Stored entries
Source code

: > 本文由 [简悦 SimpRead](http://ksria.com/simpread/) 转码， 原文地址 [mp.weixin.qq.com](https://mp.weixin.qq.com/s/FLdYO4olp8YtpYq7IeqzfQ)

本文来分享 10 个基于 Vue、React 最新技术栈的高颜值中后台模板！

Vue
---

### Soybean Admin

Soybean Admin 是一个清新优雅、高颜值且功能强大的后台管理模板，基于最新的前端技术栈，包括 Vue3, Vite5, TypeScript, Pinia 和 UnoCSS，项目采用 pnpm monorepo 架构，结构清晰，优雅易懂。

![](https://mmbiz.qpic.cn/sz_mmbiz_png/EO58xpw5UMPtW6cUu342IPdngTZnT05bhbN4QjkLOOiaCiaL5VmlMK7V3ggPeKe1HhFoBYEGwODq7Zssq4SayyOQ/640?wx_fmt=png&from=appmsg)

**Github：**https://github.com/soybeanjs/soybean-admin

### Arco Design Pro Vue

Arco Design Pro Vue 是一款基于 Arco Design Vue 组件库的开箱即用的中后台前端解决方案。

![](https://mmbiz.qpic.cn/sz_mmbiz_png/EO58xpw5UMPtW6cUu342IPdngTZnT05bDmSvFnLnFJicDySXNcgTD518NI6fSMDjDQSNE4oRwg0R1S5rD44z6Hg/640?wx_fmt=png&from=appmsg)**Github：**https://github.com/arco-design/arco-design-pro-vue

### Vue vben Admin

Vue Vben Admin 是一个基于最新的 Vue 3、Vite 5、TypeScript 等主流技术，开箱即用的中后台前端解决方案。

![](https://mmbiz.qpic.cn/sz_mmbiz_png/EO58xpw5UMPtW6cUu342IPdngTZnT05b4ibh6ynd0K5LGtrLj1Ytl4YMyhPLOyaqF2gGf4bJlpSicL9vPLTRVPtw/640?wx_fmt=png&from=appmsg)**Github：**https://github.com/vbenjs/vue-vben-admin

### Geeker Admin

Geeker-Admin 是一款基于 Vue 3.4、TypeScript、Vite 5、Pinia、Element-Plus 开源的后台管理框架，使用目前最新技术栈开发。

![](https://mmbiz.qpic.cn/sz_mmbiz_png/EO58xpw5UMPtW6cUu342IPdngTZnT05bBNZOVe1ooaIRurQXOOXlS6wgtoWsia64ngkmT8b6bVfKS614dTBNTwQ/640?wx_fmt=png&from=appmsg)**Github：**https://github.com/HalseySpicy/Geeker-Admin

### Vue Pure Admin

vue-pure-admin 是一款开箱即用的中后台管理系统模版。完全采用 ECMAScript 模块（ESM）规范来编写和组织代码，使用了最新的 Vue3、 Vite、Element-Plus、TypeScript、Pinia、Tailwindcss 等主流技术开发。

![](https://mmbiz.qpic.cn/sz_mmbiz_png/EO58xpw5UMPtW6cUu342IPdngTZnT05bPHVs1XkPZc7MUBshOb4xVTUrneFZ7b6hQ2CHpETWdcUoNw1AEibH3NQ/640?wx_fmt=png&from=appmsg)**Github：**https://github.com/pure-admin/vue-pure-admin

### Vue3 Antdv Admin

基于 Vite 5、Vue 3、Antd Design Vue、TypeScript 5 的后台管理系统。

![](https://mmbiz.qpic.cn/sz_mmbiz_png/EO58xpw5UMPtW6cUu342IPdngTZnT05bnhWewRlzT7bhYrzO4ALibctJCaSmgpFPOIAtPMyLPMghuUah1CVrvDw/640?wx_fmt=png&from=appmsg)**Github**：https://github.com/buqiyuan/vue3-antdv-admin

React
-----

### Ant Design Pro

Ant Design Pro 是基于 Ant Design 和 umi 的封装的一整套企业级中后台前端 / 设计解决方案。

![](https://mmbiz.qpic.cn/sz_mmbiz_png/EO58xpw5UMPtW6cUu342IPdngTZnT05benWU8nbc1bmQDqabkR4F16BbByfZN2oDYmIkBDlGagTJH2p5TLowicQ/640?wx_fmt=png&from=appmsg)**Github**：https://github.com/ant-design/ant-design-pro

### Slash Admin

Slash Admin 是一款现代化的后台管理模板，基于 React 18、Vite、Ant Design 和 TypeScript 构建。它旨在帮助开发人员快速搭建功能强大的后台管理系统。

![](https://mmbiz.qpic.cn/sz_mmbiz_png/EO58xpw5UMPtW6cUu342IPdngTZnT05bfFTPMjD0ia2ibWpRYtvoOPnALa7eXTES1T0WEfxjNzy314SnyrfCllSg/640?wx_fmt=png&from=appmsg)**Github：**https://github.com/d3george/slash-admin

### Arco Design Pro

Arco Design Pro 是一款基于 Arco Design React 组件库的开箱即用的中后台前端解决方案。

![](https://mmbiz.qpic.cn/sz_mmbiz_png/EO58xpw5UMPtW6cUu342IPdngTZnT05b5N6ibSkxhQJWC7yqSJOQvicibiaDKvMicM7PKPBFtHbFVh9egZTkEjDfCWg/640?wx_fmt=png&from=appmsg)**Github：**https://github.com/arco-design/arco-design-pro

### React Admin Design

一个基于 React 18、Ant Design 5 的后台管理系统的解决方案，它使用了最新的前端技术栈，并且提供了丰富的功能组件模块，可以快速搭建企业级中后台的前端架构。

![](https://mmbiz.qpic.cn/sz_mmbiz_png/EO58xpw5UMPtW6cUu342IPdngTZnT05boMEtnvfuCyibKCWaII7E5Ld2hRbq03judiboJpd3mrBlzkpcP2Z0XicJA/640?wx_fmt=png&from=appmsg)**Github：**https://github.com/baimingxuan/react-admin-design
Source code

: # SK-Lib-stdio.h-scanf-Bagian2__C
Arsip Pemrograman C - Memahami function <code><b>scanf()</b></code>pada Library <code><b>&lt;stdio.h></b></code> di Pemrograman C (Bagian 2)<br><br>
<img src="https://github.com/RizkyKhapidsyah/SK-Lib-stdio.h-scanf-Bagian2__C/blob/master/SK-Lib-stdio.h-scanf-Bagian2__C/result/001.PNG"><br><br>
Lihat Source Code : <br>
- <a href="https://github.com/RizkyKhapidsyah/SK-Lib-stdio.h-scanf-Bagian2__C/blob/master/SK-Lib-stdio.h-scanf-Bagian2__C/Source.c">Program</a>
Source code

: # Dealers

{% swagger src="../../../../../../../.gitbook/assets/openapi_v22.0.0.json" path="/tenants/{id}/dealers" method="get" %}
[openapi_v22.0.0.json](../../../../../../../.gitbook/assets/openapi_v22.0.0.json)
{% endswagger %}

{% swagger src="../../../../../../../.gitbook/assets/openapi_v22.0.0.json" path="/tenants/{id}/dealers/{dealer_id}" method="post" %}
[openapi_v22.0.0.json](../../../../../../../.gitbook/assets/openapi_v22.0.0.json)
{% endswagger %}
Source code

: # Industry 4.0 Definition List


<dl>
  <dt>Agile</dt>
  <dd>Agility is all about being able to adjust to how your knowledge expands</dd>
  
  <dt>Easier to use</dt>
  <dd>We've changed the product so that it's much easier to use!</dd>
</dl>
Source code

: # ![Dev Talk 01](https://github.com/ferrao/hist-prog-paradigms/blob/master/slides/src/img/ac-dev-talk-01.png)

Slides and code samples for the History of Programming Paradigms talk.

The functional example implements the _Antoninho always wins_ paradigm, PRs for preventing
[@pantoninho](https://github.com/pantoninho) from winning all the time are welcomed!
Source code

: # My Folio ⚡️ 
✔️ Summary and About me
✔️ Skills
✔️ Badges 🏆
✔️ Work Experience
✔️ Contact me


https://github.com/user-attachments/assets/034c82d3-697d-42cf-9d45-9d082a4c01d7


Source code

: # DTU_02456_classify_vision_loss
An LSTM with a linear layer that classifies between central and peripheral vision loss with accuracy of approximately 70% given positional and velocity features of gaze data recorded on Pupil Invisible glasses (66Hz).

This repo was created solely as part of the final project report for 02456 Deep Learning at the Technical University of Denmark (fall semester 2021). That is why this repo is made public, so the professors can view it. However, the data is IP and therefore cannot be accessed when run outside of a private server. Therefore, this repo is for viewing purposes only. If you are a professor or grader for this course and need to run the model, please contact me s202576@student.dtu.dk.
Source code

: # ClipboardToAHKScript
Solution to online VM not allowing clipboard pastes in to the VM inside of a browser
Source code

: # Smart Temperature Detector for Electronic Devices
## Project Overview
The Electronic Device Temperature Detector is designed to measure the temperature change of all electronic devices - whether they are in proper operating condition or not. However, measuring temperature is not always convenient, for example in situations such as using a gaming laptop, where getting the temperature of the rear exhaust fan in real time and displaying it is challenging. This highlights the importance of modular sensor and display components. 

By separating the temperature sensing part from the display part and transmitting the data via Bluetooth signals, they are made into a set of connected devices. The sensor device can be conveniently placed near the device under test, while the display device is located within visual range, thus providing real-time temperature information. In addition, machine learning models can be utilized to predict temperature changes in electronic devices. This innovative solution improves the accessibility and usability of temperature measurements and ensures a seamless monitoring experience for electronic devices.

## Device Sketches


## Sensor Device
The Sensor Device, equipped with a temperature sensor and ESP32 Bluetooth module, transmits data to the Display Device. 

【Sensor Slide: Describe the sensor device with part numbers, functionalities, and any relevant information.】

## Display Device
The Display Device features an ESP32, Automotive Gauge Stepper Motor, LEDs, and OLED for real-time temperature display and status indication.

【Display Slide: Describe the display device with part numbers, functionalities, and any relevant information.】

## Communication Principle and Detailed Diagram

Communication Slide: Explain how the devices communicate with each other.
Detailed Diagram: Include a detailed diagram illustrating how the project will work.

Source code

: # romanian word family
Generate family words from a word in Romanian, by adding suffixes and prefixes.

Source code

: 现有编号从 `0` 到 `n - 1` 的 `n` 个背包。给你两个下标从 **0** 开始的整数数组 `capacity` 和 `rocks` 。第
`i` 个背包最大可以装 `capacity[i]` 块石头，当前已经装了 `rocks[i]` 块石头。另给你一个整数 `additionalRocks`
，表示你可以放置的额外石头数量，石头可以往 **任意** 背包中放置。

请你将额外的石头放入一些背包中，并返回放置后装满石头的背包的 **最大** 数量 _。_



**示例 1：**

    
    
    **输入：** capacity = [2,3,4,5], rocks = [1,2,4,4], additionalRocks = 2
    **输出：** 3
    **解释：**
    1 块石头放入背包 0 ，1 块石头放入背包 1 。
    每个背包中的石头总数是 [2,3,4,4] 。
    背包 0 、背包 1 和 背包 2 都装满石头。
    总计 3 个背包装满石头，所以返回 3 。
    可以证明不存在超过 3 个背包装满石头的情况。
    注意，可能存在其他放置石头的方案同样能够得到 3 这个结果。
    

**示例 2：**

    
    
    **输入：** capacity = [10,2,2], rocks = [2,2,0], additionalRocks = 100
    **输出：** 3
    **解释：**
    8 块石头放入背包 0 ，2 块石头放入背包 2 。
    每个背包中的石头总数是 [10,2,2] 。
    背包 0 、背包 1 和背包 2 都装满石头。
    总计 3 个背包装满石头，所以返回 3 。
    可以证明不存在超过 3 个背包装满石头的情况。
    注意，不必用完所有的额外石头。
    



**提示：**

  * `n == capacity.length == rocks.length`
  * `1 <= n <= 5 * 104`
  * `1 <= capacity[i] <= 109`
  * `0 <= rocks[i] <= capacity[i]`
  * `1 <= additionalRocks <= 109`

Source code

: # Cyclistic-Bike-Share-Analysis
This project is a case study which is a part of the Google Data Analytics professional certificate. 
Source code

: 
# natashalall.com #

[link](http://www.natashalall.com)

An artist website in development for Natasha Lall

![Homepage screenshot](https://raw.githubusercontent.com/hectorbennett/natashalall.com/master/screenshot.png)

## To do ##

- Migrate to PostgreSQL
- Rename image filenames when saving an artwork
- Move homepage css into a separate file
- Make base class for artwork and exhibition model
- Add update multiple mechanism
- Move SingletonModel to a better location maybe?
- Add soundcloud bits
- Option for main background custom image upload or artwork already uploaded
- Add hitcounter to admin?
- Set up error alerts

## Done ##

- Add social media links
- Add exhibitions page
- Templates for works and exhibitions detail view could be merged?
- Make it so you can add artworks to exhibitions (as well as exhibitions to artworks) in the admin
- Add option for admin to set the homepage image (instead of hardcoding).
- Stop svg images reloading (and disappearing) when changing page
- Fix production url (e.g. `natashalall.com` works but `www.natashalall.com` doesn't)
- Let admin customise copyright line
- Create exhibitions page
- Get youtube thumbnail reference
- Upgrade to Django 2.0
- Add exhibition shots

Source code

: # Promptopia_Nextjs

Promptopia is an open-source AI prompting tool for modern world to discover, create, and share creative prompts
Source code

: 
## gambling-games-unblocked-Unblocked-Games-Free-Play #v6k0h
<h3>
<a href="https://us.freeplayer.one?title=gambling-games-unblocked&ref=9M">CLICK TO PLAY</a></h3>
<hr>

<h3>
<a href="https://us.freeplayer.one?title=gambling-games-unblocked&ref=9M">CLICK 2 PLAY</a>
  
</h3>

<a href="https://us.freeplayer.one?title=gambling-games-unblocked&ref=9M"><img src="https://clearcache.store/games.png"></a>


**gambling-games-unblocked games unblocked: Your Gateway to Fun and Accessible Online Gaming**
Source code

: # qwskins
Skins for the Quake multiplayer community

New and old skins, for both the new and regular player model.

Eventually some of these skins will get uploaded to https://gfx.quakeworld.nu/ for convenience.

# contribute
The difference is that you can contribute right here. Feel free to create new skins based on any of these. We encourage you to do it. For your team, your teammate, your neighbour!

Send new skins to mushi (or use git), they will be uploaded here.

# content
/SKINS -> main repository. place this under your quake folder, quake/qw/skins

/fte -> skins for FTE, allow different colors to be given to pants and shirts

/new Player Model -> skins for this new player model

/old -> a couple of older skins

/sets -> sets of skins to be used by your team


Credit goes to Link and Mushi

TASK INSTRUCTIONS >> From the entries, copy every line in which the string "under" can be found.

RESPONSE BOX >>
By separating the temperature sensing part from the display part and transmitting the data via Bluetooth signals, they are made into a set of connected devices. The sensor device can be conveniently placed near the device under test, while the display device is located within visual range, thus providing real-time temperature information. In addition, machine learning models can be utilized to predict temperature changes in electronic devices. This innovative solution improves the accessibility and usability of temperature measurements and ensures a seamless monitoring experience for electronic devices.
/SKINS -> main repository. place this under your quake folder, quake/qw/skins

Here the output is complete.